Di tengah kobaran api, amarah Naruto meledak liar.

'Kenapa... Kenapa semudah itu...'

'Sasuke... kau...'

Ekor chakra baru muncul dari belakang Naruto.

Tapi kali ini, ada yang berbeda: Chakra Monster Berekor Naruto telah berubah menjadi merah terang, seperti darah.

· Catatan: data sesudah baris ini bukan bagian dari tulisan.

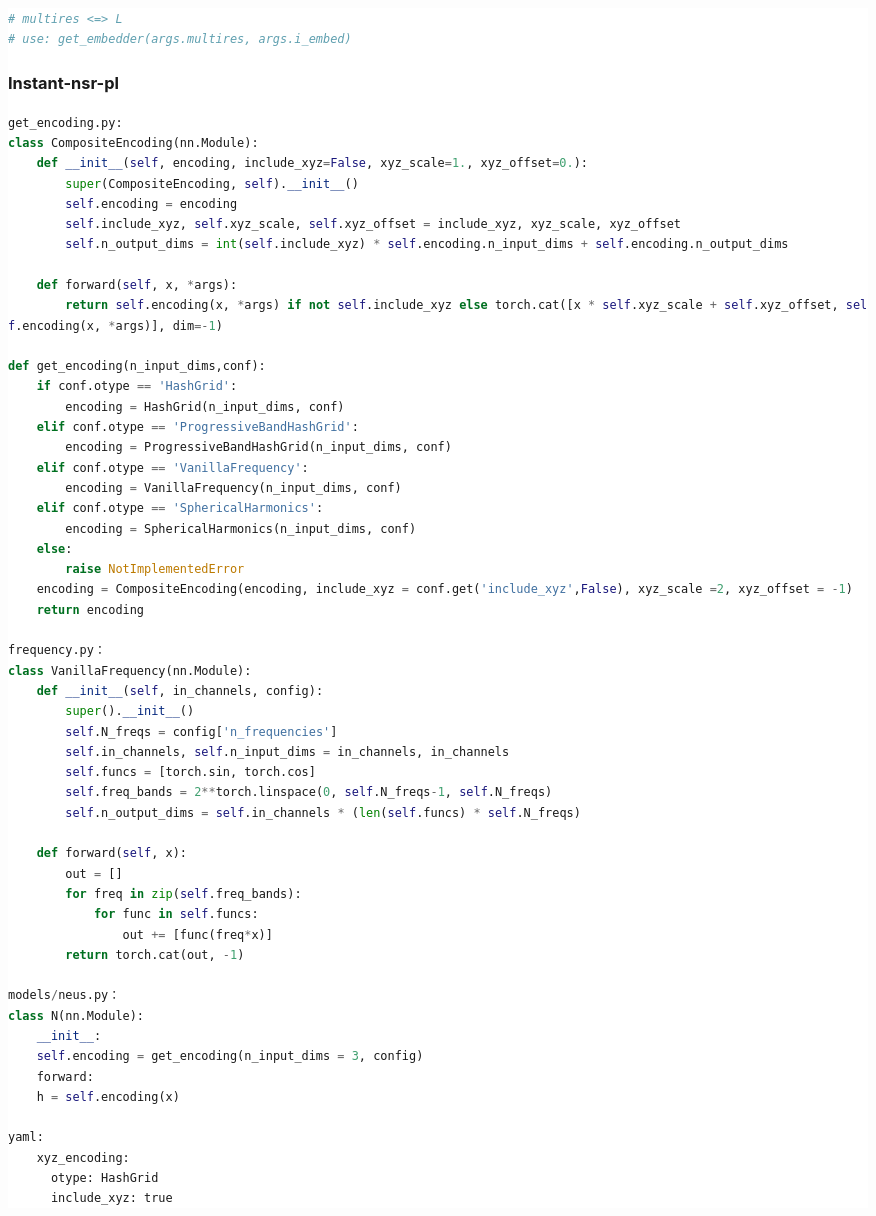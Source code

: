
 ```python
# multires <=> L
# use: get_embedder(args.multires, args.i_embed)
```

### Instant-nsr-pl

```python
get_encoding.py:
class CompositeEncoding(nn.Module):
    def __init__(self, encoding, include_xyz=False, xyz_scale=1., xyz_offset=0.):
        super(CompositeEncoding, self).__init__()
        self.encoding = encoding
        self.include_xyz, self.xyz_scale, self.xyz_offset = include_xyz, xyz_scale, xyz_offset
        self.n_output_dims = int(self.include_xyz) * self.encoding.n_input_dims + self.encoding.n_output_dims
    
    def forward(self, x, *args):
        return self.encoding(x, *args) if not self.include_xyz else torch.cat([x * self.xyz_scale + self.xyz_offset, self.encoding(x, *args)], dim=-1)

def get_encoding(n_input_dims,conf):
    if conf.otype == 'HashGrid':
        encoding = HashGrid(n_input_dims, conf)
    elif conf.otype == 'ProgressiveBandHashGrid':
        encoding = ProgressiveBandHashGrid(n_input_dims, conf)
    elif conf.otype == 'VanillaFrequency':
        encoding = VanillaFrequency(n_input_dims, conf)
    elif conf.otype == 'SphericalHarmonics':
        encoding = SphericalHarmonics(n_input_dims, conf)
    else:
        raise NotImplementedError
    encoding = CompositeEncoding(encoding, include_xyz = conf.get('include_xyz',False), xyz_scale =2, xyz_offset = -1)
    return encoding

frequency.py：
class VanillaFrequency(nn.Module):
    def __init__(self, in_channels, config):
        super().__init__()
        self.N_freqs = config['n_frequencies']
        self.in_channels, self.n_input_dims = in_channels, in_channels
        self.funcs = [torch.sin, torch.cos]
        self.freq_bands = 2**torch.linspace(0, self.N_freqs-1, self.N_freqs)
        self.n_output_dims = self.in_channels * (len(self.funcs) * self.N_freqs)

    def forward(self, x):
        out = []
        for freq in zip(self.freq_bands):
            for func in self.funcs:
                out += [func(freq*x)]
        return torch.cat(out, -1)     

models/neus.py：
class N(nn.Module):
    __init__:
    self.encoding = get_encoding(n_input_dims = 3, config)
    forward:
    h = self.encoding(x)

yaml:
    xyz_encoding: 
      otype: HashGrid
      include_xyz: true
```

Dia telah berubah menjadi Ekor Empat...

Naruto telah mengamuk sepenuhnya.

Gelombang chakra yang dahsyat menyapu area tersebut.

Sasuke menyaksikan kobaran api di hadapannya berangsur-angsur menghilang, merasakan gelombang chakra yang dahsyat itu.

"Akhirnya... selesai!"

Sekarang, giliran Jiraiya untuk menangani kekacauan ini.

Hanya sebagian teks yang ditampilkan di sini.